Claude-Nicolas Ledoux
Architektur und Utopie im Zeitalter der Französischen Revolution. Von Anthony Vidler. 160 Seiten mit 48 Farb- und 94 Duoton-Abbildungen. Gebunden, 29.90 Euro. Birkhäuser Verlag, Basel, 2006
Die Experimente der abstrakten Moderne wie die Monumente faschistischer Regime sind nicht denkbar ohne die utopischen Visionen des wohl radikalsten Revolutionsarchitekten – Claude-Nicolas Ledoux (1736–1806). Die geometrische Reinheit seiner Architektur zielt auf das Wesentliche.
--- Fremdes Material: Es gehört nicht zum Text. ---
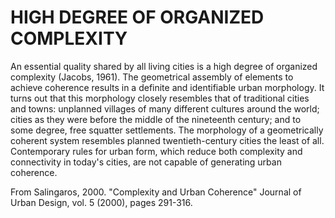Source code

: # HIGH DEGREE OF ORGANIZED COMPLEXITY

An essential quality shared by all living cities is a high degree of organized complexity (Jacobs, 1961). The geometrical assembly of elements to achieve coherence results in a definite and identifiable urban morphology. It turns out that this morphology closely resembles that of traditional cities and towns: unplanned villages of many different cultures around the world; cities as they were before the middle of the nineteenth century; and to some degree, free squatter settlements. The morphology of a geometrically coherent system resembles planned twentieth-century cities the least of all. Contemporary rules for urban form, which reduce both complexity and connectivity in today's cities, are not capable of generating urban coherence.

From Salingaros, 2000. "Complexity and Urban Coherence" Journal of Urban Design, vol. 5 (2000), pages 291-316.
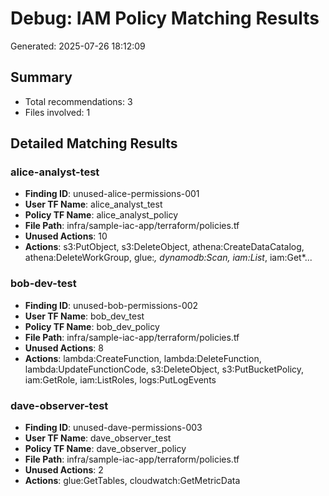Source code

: # Debug: IAM Policy Matching Results

Generated: 2025-07-26 18:12:09

## Summary
- Total recommendations: 3
- Files involved: 1

## Detailed Matching Results

### alice-analyst-test
- **Finding ID**: unused-alice-permissions-001
- **User TF Name**: alice_analyst_test
- **Policy TF Name**: alice_analyst_policy
- **File Path**: infra/sample-iac-app/terraform/policies.tf
- **Unused Actions**: 10
- **Actions**: s3:PutObject, s3:DeleteObject, athena:CreateDataCatalog, athena:DeleteWorkGroup, glue:*, dynamodb:Scan, iam:List*, iam:Get*...

### bob-dev-test
- **Finding ID**: unused-bob-permissions-002
- **User TF Name**: bob_dev_test
- **Policy TF Name**: bob_dev_policy
- **File Path**: infra/sample-iac-app/terraform/policies.tf
- **Unused Actions**: 8
- **Actions**: lambda:CreateFunction, lambda:DeleteFunction, lambda:UpdateFunctionCode, s3:DeleteObject, s3:PutBucketPolicy, iam:GetRole, iam:ListRoles, logs:PutLogEvents

### dave-observer-test
- **Finding ID**: unused-dave-permissions-003
- **User TF Name**: dave_observer_test
- **Policy TF Name**: dave_observer_policy
- **File Path**: infra/sample-iac-app/terraform/policies.tf
- **Unused Actions**: 2
- **Actions**: glue:GetTables, cloudwatch:GetMetricData
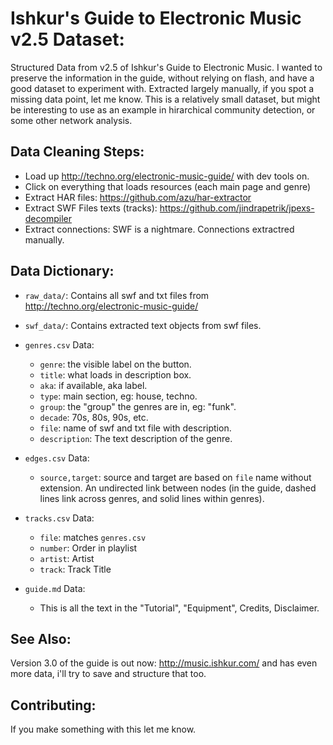 # Ishkur's Guide to Electronic Music v2.5 Dataset:

Structured Data from v2.5 of Ishkur's Guide to Electronic Music. I wanted to preserve the information in the guide, without relying on flash, and have a good dataset to experiment with. Extracted largely manually, if you spot a missing data point, let me know. This is a relatively small dataset, but might be interesting to use as an example in hirarchical community detection, or some other network analysis.

## Data Cleaning Steps:

* Load up http://techno.org/electronic-music-guide/ with dev tools on.
* Click on everything that loads resources (each main page and genre)
* Extract HAR files: https://github.com/azu/har-extractor
* Extract SWF Files texts (tracks): https://github.com/jindrapetrik/jpexs-decompiler
* Extract connections: SWF is a nightmare. Connections extractred manually.

## Data Dictionary:

* `raw_data/`: Contains all swf and txt files from http://techno.org/electronic-music-guide/
* `swf_data/`: Contains extracted text objects from swf files.

* `genres.csv` Data:
  - `genre`: the visible label on the button.
  - `title`: what loads in description box.
  - `aka`: if available, aka label.
  - `type`: main section, eg: house, techno.
  - `group`: the "group" the genres are in, eg: "funk".
  - `decade`: 70s, 80s, 90s, etc.
  - `file`: name of swf and txt file with description.
  - `description`: The text description of the genre.

* `edges.csv` Data:
  - `source,target`: source and target are based on `file` name without extension. An undirected link between nodes (in the guide, dashed lines link across genres, and solid lines within genres).
  
* `tracks.csv` Data:
  - `file`: matches `genres.csv`
  - `number`: Order in playlist
  - `artist`: Artist
  - `track`: Track Title

* `guide.md` Data:
  - This is all the text in the "Tutorial", "Equipment", Credits, Disclaimer.

## See Also:

Version 3.0 of the guide is out now: http://music.ishkur.com/ and has even more data, i'll try to save and structure that too.

## Contributing:

If you make something with this let me know.
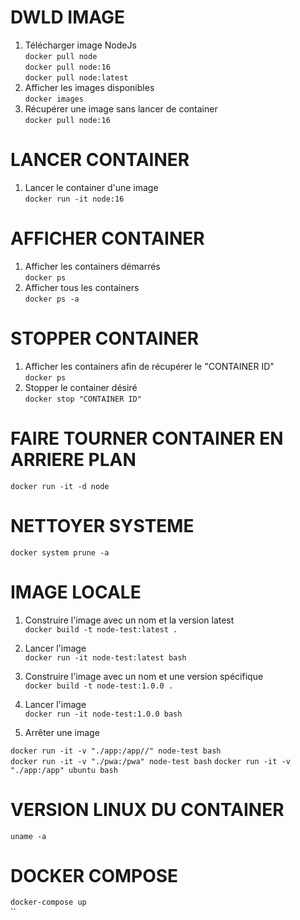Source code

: # DWLD IMAGE  
1. Télécharger image NodeJs  
`docker pull node`  
`docker pull node:16`  
`docker pull node:latest`
2. Afficher les images disponibles  
`docker images`
3. Récupérer une image sans lancer de container  
`docker pull node:16`

# LANCER CONTAINER
1. Lancer le container d'une image  
`docker run -it node:16`

# AFFICHER CONTAINER
1. Afficher les containers démarrés  
`docker ps`
2. Afficher tous les containers  
`docker ps -a`  

# STOPPER CONTAINER
1. Afficher les containers afin de récupérer le "CONTAINER ID"  
`docker ps`
2. Stopper le container désiré  
`docker stop "CONTAINER ID"`

# FAIRE TOURNER CONTAINER EN ARRIERE PLAN  
`docker run -it -d node`

# NETTOYER SYSTEME
`docker system prune -a`

# IMAGE LOCALE
1. Construire l'image avec un nom et la version latest  
`docker build -t node-test:latest .`
2. Lancer l'image  
`docker run -it node-test:latest bash`

3. Construire l'image avec un nom et une version spécifique  
`docker build -t node-test:1.0.0 .`
4. Lancer l'image  
`docker run -it node-test:1.0.0 bash`
5. Arrêter une image


`docker run -it -v "./app:/app//" node-test bash`  
`docker run -it -v "./pwa:/pwa" node-test bash`
`docker run -it -v "./app:/app" ubuntu bash `

# VERSION LINUX DU CONTAINER  
`uname -a`

# DOCKER COMPOSE
`docker-compose up`  
``
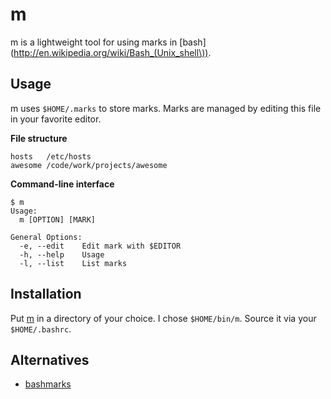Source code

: # m
m is a lightweight tool for using marks in
[bash](http://en.wikipedia.org/wiki/Bash_(Unix_shell\)).


## Usage
m uses `$HOME/.marks` to store marks. Marks are managed by editing this file in
your favorite editor.

**File structure**

    hosts   /etc/hosts
    awesome /code/work/projects/awesome

**Command-line interface**

    $ m
    Usage:
      m [OPTION] [MARK]

    General Options:
      -e, --edit    Edit mark with $EDITOR
      -h, --help    Usage
      -l, --list    List marks

## Installation
Put [m](https://raw.github.com/KevinSjoberg/m/master/m) in a directory of your
choice. I chose `$HOME/bin/m`. Source it via your `$HOME/.bashrc`.

## Alternatives

  * [bashmarks](https://github.com/huyng/bashmarks)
Doch diese architektonische Metaphysik ist nie abstrakt, sondern voll bildhafter Emblematik: emotionale, sprechende Architektur, die die innewohnenden Ideen ausdrückt. Ledoux geht es nicht um theatralische Effekte. Er ersinnt symbolische Orte und idealisierte Arbeitsstätten. Erhabene, puristische, fast nackte Gebilde wie das kugelförmige Haus des Flurwächters oder die wie Pyramiden geformten Hochöfen an den vier Ecken einer Kanonenfabrik: Diese zeichenhafte Architektursprache führt nicht selten zur monströsen Übersteigerung geometrischer Grundformen, die ihr Thema fast karikieren. Und doch wurden viele seiner visionären Entwürfe realisiert. Bestes Beispiel ist die halbkreisförmige Saline von Chaux, das feudalistische Bindeglied zwischen den Renaissance-Villen Palladios und den Industriestadt-Utopien des 19. Jahrhunderts: kalkuliertes Symbol der Macht und Kontrolle, eine dramatische Inszenierung geometrischer Formen, versehen mit rustikalen, fast »primitiven« Ornamenten.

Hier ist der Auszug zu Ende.